Within the granuloma, a core of infected macrophages is surrounded by foamy macrophages, mononuclear phagocytes, and lymphocytes. The result is a fibrous capsule with increased foamy macrophages, presumed to create the typical caseous debris (necrotic tissue resembling cheese) in the center of the granuloma. Although it appears contained immunologically, the caseous center tends to liquefy and cavitate as it empties thousands of M. tuberculosis bacilli into the airway. The cycle is complete as the damaged lungs produce a cough that, once again, contains the highly transmissible infectious droplet nuclei.
Infected macrophages may be carried by the lymphatic system to the lungs, lymph nodes, kidneys, epiphyses of the long bones, and other areas of the body. Infected macrophages may also be carried in the blood of an immunocompromised host (eg, AIDS patient). After three to eight weeks, despite widespread infection, there are no immediate symptoms or signs other than a positive TB skin test (TST). In children, the elderly, non-white races, and AIDS patients, the disease progresses quickly to pneumonia from hilar or mediastinal lymph nodes to cavitation in the bronchi. It is here that the distribution of caseous material occurs, such as in acute miliary TB (disseminated disease) or TB meningitis, particularly in children. Patients infected at ages over 30 years and less than 65 years have a better prognosis compared to children, adolescents, young adults, and the elderly because they have a lower risk of tissue necrosis.
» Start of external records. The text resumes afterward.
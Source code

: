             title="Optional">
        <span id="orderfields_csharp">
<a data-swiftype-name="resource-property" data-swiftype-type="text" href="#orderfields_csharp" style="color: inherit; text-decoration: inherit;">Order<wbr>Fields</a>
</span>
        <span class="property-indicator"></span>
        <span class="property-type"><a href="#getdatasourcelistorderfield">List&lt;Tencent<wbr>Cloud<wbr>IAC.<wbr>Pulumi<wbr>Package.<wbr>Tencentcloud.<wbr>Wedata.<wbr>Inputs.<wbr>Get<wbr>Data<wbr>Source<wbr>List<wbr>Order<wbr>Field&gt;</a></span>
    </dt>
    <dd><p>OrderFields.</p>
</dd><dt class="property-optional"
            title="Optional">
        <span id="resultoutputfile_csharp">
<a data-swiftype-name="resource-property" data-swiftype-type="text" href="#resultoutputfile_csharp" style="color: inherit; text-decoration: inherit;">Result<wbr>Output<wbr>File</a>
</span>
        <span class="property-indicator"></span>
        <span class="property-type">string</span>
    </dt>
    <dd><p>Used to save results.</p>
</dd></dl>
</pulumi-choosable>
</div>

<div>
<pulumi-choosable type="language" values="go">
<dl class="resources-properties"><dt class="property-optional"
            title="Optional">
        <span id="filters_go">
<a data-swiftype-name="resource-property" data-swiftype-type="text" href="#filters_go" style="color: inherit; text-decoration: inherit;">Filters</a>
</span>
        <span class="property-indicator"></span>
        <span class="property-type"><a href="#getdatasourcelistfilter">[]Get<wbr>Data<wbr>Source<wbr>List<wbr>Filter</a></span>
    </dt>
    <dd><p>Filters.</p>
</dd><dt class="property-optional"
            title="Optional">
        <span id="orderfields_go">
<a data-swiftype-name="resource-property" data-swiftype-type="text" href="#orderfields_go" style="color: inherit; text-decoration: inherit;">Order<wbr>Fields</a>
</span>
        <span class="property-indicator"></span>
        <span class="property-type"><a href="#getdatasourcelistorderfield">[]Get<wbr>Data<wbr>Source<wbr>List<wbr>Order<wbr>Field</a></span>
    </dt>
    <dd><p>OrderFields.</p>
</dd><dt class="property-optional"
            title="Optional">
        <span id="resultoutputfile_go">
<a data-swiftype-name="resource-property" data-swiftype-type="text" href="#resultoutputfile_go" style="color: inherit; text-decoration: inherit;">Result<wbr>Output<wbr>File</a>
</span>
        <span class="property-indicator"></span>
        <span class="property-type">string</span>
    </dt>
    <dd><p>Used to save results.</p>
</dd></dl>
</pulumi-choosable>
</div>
In general, hypersensitivity develops during the three-to-eight week period after infection, signaling the action of cellular immunity and control of the infection. At this time, a skin test reaction will be positive indicating latent infection exists. However, as previously stated, in high risk groups, progression of disease to cavitation in the lung and hematogenous dissemination are likely to occur.